- _Your goal_: Each of the entries beneath this task should be written out exactly.

[Stored entries]
—————

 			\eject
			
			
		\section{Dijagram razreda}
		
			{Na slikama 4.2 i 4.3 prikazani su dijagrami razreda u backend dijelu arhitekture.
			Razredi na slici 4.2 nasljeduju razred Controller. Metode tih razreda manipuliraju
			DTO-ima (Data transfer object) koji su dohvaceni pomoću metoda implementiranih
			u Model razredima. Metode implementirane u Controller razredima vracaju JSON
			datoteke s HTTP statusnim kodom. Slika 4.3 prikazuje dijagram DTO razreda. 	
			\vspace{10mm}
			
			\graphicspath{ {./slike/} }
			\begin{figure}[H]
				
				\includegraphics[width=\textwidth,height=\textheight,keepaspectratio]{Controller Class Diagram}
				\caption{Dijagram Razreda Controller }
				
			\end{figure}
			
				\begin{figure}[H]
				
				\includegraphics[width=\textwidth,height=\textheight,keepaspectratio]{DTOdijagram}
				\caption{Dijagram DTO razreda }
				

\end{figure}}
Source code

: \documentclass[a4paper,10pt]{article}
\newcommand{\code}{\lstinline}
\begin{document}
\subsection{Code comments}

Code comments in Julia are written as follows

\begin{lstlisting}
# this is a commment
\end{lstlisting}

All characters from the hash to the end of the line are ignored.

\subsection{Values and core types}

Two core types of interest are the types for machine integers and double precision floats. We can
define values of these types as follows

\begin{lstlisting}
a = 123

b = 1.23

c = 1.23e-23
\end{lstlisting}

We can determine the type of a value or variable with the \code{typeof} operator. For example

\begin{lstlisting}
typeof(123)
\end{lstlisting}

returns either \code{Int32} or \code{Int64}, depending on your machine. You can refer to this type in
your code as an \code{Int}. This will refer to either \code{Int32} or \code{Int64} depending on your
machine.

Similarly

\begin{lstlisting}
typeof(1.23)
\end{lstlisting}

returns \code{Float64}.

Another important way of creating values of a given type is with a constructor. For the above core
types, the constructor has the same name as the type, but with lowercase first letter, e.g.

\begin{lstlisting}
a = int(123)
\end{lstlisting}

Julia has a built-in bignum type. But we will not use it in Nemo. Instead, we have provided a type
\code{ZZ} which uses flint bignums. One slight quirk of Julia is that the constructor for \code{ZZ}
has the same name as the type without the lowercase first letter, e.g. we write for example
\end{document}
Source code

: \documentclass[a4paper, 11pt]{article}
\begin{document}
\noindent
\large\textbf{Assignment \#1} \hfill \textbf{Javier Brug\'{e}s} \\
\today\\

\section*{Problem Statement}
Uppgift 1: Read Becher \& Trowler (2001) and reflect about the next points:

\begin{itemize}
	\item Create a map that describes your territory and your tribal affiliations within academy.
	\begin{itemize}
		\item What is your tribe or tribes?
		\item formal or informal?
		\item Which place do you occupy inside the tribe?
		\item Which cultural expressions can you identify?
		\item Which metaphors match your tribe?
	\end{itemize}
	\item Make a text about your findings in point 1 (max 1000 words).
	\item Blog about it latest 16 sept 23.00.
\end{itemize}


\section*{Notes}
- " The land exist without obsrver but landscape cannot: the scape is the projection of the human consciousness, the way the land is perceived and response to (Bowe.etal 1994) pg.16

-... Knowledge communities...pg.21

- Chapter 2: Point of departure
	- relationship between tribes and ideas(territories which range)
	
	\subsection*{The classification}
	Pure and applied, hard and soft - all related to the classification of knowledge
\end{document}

—————

- _Response_:
 			\eject
			
			
		\section{Dijagram razreda}
		
			{Na slikama 4.2 i 4.3 prikazani su dijagrami razreda u backend dijelu arhitekture.
			Razredi na slici 4.2 nasljeduju razred Controller. Metode tih razreda manipuliraju
			DTO-ima (Data transfer object) koji su dohvaceni pomoću metoda implementiranih
			u Model razredima. Metode implementirane u Controller razredima vracaju JSON
			datoteke s HTTP statusnim kodom. Slika 4.3 prikazuje dijagram DTO razreda. 	
			\vspace{10mm}
			
			\graphicspath{ {./slike/} }
			\begin{figure}[H]
				
				\includegraphics[width=\textwidth,height=\textheight,keepaspectratio]{Controller Class Diagram}
				\caption{Dijagram Razreda Controller }
				
			\end{figure}
			
				\begin{figure}[H]
				
				\includegraphics[width=\textwidth,height=\textheight,keepaspectratio]{DTOdijagram}
				\caption{Dijagram DTO razreda }
				

\end{figure}}
Source code

: \documentclass[a4paper,10pt]{article}
\newcommand{\code}{\lstinline}
\begin{document}
\subsection{Code comments}

Code comments in Julia are written as follows

\begin{lstlisting}
# this is a commment
\end{lstlisting}

All characters from the hash to the end of the line are ignored.

\subsection{Values and core types}

Two core types of interest are the types for machine integers and double precision floats. We can
define values of these types as follows

\begin{lstlisting}
a = 123

b = 1.23

c = 1.23e-23
\end{lstlisting}

We can determine the type of a value or variable with the \code{typeof} operator. For example

\begin{lstlisting}
typeof(123)
\end{lstlisting}

returns either \code{Int32} or \code{Int64}, depending on your machine. You can refer to this type in
your code as an \code{Int}. This will refer to either \code{Int32} or \code{Int64} depending on your
machine.

Similarly

\begin{lstlisting}
typeof(1.23)
\end{lstlisting}

returns \code{Float64}.

Another important way of creating values of a given type is with a constructor. For the above core
types, the constructor has the same name as the type, but with lowercase first letter, e.g.

\begin{lstlisting}
a = int(123)
\end{lstlisting}

Julia has a built-in bignum type. But we will not use it in Nemo. Instead, we have provided a type
\code{ZZ} which uses flint bignums. One slight quirk of Julia is that the constructor for \code{ZZ}
has the same name as the type without the lowercase first letter, e.g. we write for example
\end{document}
Source code

: \documentclass[a4paper, 11pt]{article}
\begin{document}
\noindent
\large\textbf{Assignment \#1} \hfill \textbf{Javier Brug\'{e}s} \\
\today\\

\section*{Problem Statement}
Uppgift 1: Read Becher \& Trowler (2001) and reflect about the next points:

\begin{itemize}
	\item Create a map that describes your territory and your tribal affiliations within academy.
	\begin{itemize}
		\item What is your tribe or tribes?
		\item formal or informal?
		\item Which place do you occupy inside the tribe?
		\item Which cultural expressions can you identify?
		\item Which metaphors match your tribe?
	\end{itemize}
	\item Make a text about your findings in point 1 (max 1000 words).
	\item Blog about it latest 16 sept 23.00.
\end{itemize}


\section*{Notes}
- " The land exist without obsrver but landscape cannot: the scape is the projection of the human consciousness, the way the land is perceived and response to (Bowe.etal 1994) pg.16

-... Knowledge communities...pg.21

- Chapter 2: Point of departure
	- relationship between tribes and ideas(territories which range)
	
	\subsection*{The classification}
	Pure and applied, hard and soft - all related to the classification of knowledge
\end{document}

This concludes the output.